The global cooling scare of the 1970's morphed into today's global warming. Breast feeding, presumably a proven commodity over human and mammalian history for millions of years, fell out of favor in the 1950's as not being "modern," and even gross. How many baby boomers were raised on the notion that having meat for at least all three meals, seven days a week, was the only way to build strong American bodies? And, who wasn't indoctrinated into the feel-good notion, raised to a religious precept by some, that recycling is the cornerstone of any waste management program, and must be practiced by all people all the time?

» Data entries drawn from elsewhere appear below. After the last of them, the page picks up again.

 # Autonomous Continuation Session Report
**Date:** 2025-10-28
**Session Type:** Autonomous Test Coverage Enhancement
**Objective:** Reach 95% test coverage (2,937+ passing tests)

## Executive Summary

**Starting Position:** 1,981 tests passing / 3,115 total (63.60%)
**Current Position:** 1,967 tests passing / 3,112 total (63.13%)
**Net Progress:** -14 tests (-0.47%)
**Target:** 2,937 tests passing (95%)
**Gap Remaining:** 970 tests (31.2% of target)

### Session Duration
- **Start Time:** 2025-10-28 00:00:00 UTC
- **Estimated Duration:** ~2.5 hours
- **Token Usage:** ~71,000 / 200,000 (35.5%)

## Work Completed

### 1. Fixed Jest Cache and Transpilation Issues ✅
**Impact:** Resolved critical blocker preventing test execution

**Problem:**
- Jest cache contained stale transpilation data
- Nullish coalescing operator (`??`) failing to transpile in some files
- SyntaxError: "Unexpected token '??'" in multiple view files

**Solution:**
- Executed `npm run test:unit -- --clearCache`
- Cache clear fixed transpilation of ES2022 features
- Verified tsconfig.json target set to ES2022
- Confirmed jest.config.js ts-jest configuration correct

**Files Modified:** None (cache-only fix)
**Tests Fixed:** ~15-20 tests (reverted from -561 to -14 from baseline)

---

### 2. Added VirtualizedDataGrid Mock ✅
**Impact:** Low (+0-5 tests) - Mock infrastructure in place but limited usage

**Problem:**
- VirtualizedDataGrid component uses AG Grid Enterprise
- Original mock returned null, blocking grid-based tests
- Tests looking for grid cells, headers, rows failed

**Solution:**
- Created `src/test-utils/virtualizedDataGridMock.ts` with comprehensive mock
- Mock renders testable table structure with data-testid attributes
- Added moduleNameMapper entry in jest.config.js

It was nine years ago that John Tierney's landmark article, entitled "Recycling Is Garbage" appeared in the New York Times Magazine. Focusing primarily on recycling efforts in New York City, he exposed the high expenses in collecting and separating the garbage, and the lack of demand for most of the resulting materials. Moreover, in some cases, such as recycling newspaper, more water pollution ensues (owing to removing the ink), than in making new paper. Besides, trees are specifically grown for this purpose, and are a renewable resource.
The National Center for Policy Analysis reports that because of recycling programs, the state of New York spends between $35 million to $54 million more each year on waste disposal.
He also reassured the public on landfill site availability, noting that if Americans keep generating garbage at current rates for the next 1,000 years, and if all this refuse is put in a landfill 100 yards deep, by the year 3000, this accumulation of trash will fill a plot of land 35 miles on each side. This area, by the way, is about 5 percent the size of the space needed for solar panels, as touted by various environmental groups.